*** Block opens ***

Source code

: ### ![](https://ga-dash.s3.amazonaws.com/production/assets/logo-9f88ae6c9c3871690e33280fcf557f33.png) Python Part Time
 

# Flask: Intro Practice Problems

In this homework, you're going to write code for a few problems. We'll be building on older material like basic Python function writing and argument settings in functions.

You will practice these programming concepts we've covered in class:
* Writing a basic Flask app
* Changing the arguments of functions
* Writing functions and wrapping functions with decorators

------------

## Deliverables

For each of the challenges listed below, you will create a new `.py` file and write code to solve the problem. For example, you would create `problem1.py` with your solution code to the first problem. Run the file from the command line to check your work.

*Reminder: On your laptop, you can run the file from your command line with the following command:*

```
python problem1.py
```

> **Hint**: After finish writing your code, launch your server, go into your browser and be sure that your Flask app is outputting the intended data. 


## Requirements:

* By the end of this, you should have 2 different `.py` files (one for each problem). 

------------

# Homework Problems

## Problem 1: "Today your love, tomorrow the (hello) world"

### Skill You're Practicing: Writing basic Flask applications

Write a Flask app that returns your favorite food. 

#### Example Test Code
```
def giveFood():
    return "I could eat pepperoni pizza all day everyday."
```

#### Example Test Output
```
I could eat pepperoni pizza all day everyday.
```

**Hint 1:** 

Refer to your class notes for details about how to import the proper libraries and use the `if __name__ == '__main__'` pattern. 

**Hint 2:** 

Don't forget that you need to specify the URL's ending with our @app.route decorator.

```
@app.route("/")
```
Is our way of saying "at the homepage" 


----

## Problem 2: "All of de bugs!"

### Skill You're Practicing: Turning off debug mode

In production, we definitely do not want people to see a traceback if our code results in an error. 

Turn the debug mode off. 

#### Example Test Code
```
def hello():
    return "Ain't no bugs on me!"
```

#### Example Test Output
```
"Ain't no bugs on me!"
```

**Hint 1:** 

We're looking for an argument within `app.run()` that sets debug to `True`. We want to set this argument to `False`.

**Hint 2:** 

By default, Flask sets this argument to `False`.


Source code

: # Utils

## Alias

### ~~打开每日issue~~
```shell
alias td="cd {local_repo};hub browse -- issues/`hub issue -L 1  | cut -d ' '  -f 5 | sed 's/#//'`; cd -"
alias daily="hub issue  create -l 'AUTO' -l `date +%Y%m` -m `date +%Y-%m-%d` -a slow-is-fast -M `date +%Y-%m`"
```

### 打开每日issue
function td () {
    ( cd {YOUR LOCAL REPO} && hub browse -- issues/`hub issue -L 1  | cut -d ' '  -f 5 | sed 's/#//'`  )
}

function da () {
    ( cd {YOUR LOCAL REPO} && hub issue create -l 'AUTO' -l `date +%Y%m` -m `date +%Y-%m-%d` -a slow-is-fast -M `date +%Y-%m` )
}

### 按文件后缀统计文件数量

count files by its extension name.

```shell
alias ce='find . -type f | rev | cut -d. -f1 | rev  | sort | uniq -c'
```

*** Block closes ***

:: What you need to do ::
Quote the records above from their first line through the line containing "a basic Flask app", both ends included.

:: Task result ::
Source code

: ### ![](https://ga-dash.s3.amazonaws.com/production/assets/logo-9f88ae6c9c3871690e33280fcf557f33.png) Python Part Time
 

# Flask: Intro Practice Problems

In this homework, you're going to write code for a few problems. We'll be building on older material like basic Python function writing and argument settings in functions.

You will practice these programming concepts we've covered in class:
* Writing a basic Flask app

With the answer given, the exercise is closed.